El día de después: la responsabilidad en lo cotidiano
En medio de lo normal se puede aspirar a la excelencia si se actúa de forma espléndida.
A pesar de que las páginas de los diarios están llenas de sucesos, pareciera que, después del efecto inmediato del terremoto y del rescate de los mineros y las esperanzas generadas, la vida volviera a su ritmo normal -o casi normal. ¿Qué actitud tomar cuando, como en estos momentos, lo urgente deja paso a lo importante? Como siempre Santo Tomás, “maestro del orden”, nos ayudará en la respuesta.
No podemos perder de vista la orientación última de nuestra vida, que es la felicidad. Ésta se logra perfeccionando al máximo cada una de nuestras dimensiones personales y sociales, lo cual nos dispone a conocer la suprema verdad y a poseer el sumo bien: Dios. Desde esta óptica la vida activa diaria, abocada a lo externo y concretada en el trabajo y las relaciones sociales, aparece necesaria para conocer y gozar la suprema sabiduría en la vida contemplativa. Y, a su vez, requerimos contemplar la verdad para orientar rectamente nuestra vida activa. En otras palabras, hay que darse tiempo para discernir y distinguir lo realmente importante de lo secundario, los fines de los medios y orientar bien nuestras decisiones y actos.

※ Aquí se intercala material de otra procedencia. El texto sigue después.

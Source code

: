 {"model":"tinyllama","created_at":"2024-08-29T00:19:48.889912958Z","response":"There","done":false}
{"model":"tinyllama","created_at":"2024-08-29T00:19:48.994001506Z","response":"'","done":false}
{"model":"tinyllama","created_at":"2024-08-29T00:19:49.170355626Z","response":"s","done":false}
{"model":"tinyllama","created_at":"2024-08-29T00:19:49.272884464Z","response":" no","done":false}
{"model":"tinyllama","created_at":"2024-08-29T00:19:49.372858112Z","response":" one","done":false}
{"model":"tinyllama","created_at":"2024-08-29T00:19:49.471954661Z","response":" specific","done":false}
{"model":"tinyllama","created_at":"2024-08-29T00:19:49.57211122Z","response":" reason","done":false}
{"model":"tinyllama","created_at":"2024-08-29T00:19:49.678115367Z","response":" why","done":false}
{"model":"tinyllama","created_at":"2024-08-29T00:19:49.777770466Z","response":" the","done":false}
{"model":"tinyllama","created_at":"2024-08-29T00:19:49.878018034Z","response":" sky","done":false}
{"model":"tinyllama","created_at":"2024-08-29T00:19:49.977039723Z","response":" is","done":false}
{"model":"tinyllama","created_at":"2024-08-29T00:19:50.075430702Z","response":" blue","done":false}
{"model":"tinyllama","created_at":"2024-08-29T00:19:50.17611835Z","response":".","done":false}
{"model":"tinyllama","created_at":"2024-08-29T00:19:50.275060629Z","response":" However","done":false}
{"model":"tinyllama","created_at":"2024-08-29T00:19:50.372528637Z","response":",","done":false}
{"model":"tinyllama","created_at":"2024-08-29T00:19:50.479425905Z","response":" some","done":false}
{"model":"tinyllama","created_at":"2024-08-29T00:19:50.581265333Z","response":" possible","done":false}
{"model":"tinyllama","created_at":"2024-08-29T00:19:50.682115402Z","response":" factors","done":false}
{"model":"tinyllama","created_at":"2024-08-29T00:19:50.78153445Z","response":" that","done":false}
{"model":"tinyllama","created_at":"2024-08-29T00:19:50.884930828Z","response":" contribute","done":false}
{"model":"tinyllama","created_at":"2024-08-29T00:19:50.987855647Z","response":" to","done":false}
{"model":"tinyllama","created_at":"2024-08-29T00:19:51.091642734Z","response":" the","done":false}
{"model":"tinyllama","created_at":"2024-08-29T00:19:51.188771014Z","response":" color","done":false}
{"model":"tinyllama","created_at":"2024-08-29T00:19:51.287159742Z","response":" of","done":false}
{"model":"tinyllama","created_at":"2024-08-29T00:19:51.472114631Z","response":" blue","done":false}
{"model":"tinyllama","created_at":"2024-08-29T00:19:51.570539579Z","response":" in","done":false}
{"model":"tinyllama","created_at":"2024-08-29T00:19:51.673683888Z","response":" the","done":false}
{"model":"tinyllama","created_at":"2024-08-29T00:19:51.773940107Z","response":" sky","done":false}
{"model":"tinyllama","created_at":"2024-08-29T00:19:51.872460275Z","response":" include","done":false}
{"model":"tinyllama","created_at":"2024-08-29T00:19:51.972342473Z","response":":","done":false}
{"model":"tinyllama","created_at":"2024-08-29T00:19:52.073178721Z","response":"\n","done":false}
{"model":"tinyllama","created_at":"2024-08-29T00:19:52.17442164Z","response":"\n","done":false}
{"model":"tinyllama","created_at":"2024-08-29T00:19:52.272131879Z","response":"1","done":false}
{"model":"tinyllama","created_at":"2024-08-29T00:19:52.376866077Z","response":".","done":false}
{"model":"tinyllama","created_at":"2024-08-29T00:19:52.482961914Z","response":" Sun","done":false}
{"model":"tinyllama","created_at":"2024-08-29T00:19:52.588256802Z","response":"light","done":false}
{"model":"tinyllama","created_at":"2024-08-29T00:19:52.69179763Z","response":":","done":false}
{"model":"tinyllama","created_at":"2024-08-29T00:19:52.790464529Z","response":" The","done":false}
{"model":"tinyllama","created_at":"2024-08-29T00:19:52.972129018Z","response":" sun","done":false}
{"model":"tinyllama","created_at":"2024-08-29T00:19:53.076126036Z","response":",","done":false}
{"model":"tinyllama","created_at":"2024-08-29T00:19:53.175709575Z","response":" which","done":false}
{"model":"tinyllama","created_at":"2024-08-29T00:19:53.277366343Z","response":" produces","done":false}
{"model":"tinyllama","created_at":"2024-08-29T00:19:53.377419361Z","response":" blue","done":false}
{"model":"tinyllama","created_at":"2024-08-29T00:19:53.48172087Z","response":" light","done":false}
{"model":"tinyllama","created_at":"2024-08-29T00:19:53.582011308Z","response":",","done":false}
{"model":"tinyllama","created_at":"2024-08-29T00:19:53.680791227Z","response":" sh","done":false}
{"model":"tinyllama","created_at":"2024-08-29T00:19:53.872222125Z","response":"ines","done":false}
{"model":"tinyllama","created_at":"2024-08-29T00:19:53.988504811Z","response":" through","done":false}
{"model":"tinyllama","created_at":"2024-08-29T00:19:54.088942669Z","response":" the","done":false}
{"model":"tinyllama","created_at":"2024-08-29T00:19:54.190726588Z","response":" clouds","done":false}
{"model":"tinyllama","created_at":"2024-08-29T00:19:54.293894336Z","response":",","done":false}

Una vez claro el fin, nos preguntamos cómo orientar la vida correctamente para conseguirlo. Santo Tomás responde en una doble clave. La respuesta en clave teológica apunta al doble mandamiento de “amar a Dios y al prójimo”. En clave antropológica: será actuando siempre con vistas al bien de cada persona y de la sociedad, con las luces que proporciona la virtud de la prudencia.
¿Y cómo se hace factible esto? Primero, al hacerse cada uno verdaderamente libre y dueño de sí mismo –a ello se abocan las virtudes de fortaleza y templanza que crean el imprescindible orden interior personal. Y, segundo, con la práctica de la justicia que corrija y perfeccione el orden social. Como ya hemos analizado antes estas cuatro virtudes, no nos detendremos en ellas ahora, sin embargo, sí conviene destacar una virtud fundamental para superar el cansancio y acometer con ánimo la recta final de este año 2010: la aspiración a los grandes ideales, que hace vida la virtud de la magnanimidad. Les invito a detenernos un momento en ella.
Ya vimos que siempre actuamos movidos por un fin, pero no siempre somos conscientes de la perfección a la que estamos llamados. Fundamental es darse cuenta de ello. Por eso sólo un alma grande, que se conoce verdaderamente, es capaz de aspirar a metas elevadas. Ahora bien, ¿cómo concretar tal altura de miras?, ¿cómo debe ser eso grande a lo que aspirar? En esto hila muy fino Santo Tomás, pues considera grande no sólo lo que tiene grandes resultados o se hace merecedor del reconocimiento social, sino que también es grande el uso óptimo de algo que en sí mismo es sencillo y pequeño o la realización cuidadosa de algo modesto. “Puede decirse relativamente grande incluso el acto que consiste en el uso de una cosa pequeña o mediana; por ejemplo, si se hace de ella un óptimo uso” (Suma Teológica, II-IIa, q. 129, a. 1). También en medio de lo normal y cotidiano se puede aspirar a la excelencia si se actúa de forma espléndida, si una obra se hace como si fuera lo único que tenemos entre manos, si se termina a conciencia, si se asumen las consecuencias hasta el final. Esa es la diferencia entre la obra bien hecha y la hecha “al lote”.
Sin esta aspiración a hacer de la mejor forma posible la obra encomendada, tampoco puede haber responsabilidad en su ejecución. Obvio. Al hacerlo así, la magnanimidad eleva el nivel, y evita caer en la mediocridad y la queja. Efectivamente, uno de los extremos que corrige el espíritu magnánimo es la pusilanimidad, que deja de aspirar a todo lo que se podría lograr si se esforzara un poco, simplemente porque se rechaza el esfuerzo y se deja ganar por el cansancio o la monotonía. Por otro lado, evita además la presunción que pretende más de lo objetivamente posible y es fuente de frustraciones.
Las consecuencias de la actitud magnánima son más que obvias, pues, además del crecimiento personal y la satisfacción por la obra bien hecha, redunda en el bienestar de cuantos nos rodean y, si continúa en círculos concéntricos, también en el bien de toda la sociedad.
Los santos hablan de un amor capaz de transformar lo cotidiano en algo grande elevando el espíritu. Es muy similar. Por eso, en ellos se descubre el mejor modelo de una vida activa rectamente ordenada al bien y a la felicidad. Y en la Virgen María, en este inicio de su mes, descubrimos la respuesta más perfecta al plan de amor de Dios para con ella a través de una exquisita fidelidad en la vida cotidiana.